[Stored items from a collection]

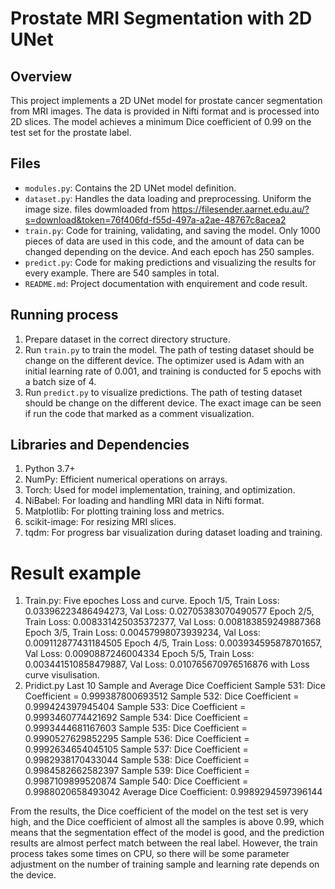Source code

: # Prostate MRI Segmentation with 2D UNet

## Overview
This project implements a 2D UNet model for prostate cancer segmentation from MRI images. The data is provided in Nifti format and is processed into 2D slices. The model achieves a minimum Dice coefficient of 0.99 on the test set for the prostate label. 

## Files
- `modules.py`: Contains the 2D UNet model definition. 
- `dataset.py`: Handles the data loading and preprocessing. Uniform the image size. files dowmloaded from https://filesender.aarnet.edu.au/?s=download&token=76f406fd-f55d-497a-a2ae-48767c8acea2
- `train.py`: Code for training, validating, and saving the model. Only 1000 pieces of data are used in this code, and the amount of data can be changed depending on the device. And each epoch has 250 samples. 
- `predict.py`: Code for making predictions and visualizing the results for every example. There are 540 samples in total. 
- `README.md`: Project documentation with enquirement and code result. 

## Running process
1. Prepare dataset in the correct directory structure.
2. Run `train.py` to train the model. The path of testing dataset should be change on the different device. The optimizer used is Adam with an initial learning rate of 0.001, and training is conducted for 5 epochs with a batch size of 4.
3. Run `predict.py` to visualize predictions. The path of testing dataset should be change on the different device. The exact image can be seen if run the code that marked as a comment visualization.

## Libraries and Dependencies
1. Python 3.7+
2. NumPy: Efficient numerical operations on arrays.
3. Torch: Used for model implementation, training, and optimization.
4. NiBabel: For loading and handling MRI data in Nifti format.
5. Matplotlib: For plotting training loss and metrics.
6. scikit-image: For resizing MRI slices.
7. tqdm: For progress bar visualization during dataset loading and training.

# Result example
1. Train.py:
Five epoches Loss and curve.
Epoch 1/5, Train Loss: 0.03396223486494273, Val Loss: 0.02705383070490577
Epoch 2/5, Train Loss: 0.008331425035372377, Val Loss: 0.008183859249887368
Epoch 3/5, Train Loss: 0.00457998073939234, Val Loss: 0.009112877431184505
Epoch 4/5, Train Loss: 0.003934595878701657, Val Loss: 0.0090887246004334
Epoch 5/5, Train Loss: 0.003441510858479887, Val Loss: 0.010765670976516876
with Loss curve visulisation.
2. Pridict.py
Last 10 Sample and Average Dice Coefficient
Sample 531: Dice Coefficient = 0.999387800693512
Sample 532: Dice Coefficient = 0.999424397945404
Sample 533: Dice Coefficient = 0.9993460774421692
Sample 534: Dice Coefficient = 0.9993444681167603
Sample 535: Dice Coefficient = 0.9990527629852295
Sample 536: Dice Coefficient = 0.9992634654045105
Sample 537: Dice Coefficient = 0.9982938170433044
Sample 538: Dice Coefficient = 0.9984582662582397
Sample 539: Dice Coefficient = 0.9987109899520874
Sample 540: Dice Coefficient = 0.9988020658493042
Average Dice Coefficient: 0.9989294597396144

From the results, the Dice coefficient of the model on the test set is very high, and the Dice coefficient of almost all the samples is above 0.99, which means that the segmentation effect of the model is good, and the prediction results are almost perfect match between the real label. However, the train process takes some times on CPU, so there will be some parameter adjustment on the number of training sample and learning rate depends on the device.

What you will do: The required result is the entries above, printed exactly from the first line through the line with "UNet model definition.", pictures excluded.

Completed task:
Source code

: # Prostate MRI Segmentation with 2D UNet

## Overview
This project implements a 2D UNet model for prostate cancer segmentation from MRI images. The data is provided in Nifti format and is processed into 2D slices. The model achieves a minimum Dice coefficient of 0.99 on the test set for the prostate label. 

## Files
- `modules.py`: Contains the 2D UNet model definition. 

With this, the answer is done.